Em Oswiecim, a cidade de que deriva a palavra germanizada Auschwitz, estes debates são seguidos com um olho crítico. A cidade é cinzenta, os seus jovens foram-se embora, e nem algumas casas pintadas de amarelo são suficientes para a alegrarem. Tem 16% de desempregados, uma taxa superior à média nacional. Se Auschwitz cria empregos em Oswiecim (a maior parte dos 250 guias do campo são de lá), os turistas param muito pouco ali. “Não existimos e quando as pessoas nos veem, mesmo a nós, que ainda nem tínhamos nascido naquela altura, perguntam-nos: “Como foi possível permitirem-lhes tal coisa?””, queixa-se Margareta Szeroka, uma habitante. Também eles gostariam de aproveitar um pouco deste maná? “Aqui estamos na cidade de Oswiecim. Auschwitz é aqui ao lado”, diz o presidente do município, Janusz Marszalek.

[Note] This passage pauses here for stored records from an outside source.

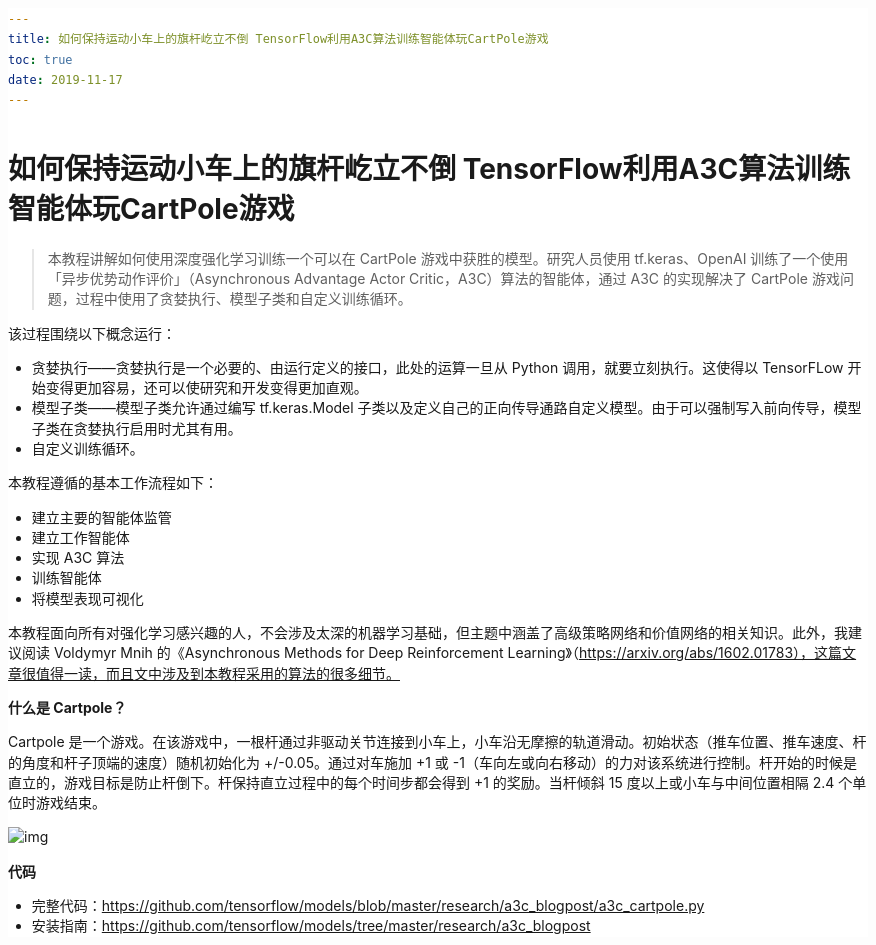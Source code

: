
 ```yaml
---
title: 如何保持运动小车上的旗杆屹立不倒 TensorFlow利用A3C算法训练智能体玩CartPole游戏
toc: true
date: 2019-11-17
---
```

# 如何保持运动小车上的旗杆屹立不倒 TensorFlow利用A3C算法训练智能体玩CartPole游戏



> 本教程讲解如何使用深度强化学习训练一个可以在 CartPole 游戏中获胜的模型。研究人员使用 tf.keras、OpenAI 训练了一个使用「异步优势动作评价」（Asynchronous Advantage Actor Critic，A3C）算法的智能体，通过 A3C 的实现解决了 CartPole 游戏问题，过程中使用了贪婪执行、模型子类和自定义训练循环。



该过程围绕以下概念运行：



- 贪婪执行——贪婪执行是一个必要的、由运行定义的接口，此处的运算一旦从 Python 调用，就要立刻执行。这使得以 TensorFLow 开始变得更加容易，还可以使研究和开发变得更加直观。
- 模型子类——模型子类允许通过编写 tf.keras.Model 子类以及定义自己的正向传导通路自定义模型。由于可以强制写入前向传导，模型子类在贪婪执行启用时尤其有用。
- 自定义训练循环。



本教程遵循的基本工作流程如下：



- 建立主要的智能体监管
- 建立工作智能体
- 实现 A3C 算法
- 训练智能体
- 将模型表现可视化



本教程面向所有对强化学习感兴趣的人，不会涉及太深的机器学习基础，但主题中涵盖了高级策略网络和价值网络的相关知识。此外，我建议阅读 Voldymyr Mnih 的《Asynchronous Methods for Deep Reinforcement Learning》（https://arxiv.org/abs/1602.01783），这篇文章很值得一读，而且文中涉及到本教程采用的算法的很多细节。



**什么是 Cartpole？**



Cartpole 是一个游戏。在该游戏中，一根杆通过非驱动关节连接到小车上，小车沿无摩擦的轨道滑动。初始状态（推车位置、推车速度、杆的角度和杆子顶端的速度）随机初始化为 +/-0.05。通过对车施加 +1 或 -1（车向左或向右移动）的力对该系统进行控制。杆开始的时候是直立的，游戏目标是防止杆倒下。杆保持直立过程中的每个时间步都会得到 +1 的奖励。当杆倾斜 15 度以上或小车与中间位置相隔 2.4 个单位时游戏结束。

![img](https://mmbiz.qpic.cn/mmbiz_gif/KmXPKA19gW8z8b8pQrp0s9dStZDzKIyLo5KBbL3t5wJeU17Q7UdcpFzG6BibcbskT94db4ZgcTd8LibIHlKAGWQw/640?wx_fmt=gif&tp=webp&wxfrom=5&wx_lazy=1)



**代码**



- 完整代码：https://github.com/tensorflow/models/blob/master/research/a3c_blogpost/a3c_cartpole.py
- 安装指南：https://github.com/tensorflow/models/tree/master/research/a3c_blogpost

Em Cracóvia, pelo contrário, o “sucesso” do campo provocou no bairro de Kazimierz um “revivalismo” surpreendente. Anna Gulinska, uma morena de 27 anos, não é judia. Mas apaixonou-se “na escola, e depois na faculdade”, pela cultura judaica, e estudou iídiche. Atualmente é a responsável pela programação do Centro Comunitário Judaico. “Estamos aqui para servir a comunidade. A Polónia judaica é apenas um enorme cemitério”, diz ela. E Auschwitz? “Queremos que os turistas que voltam do campo passem por aqui. Vivemos á sombra de Auschwitz, mas é preciso ver mais além”.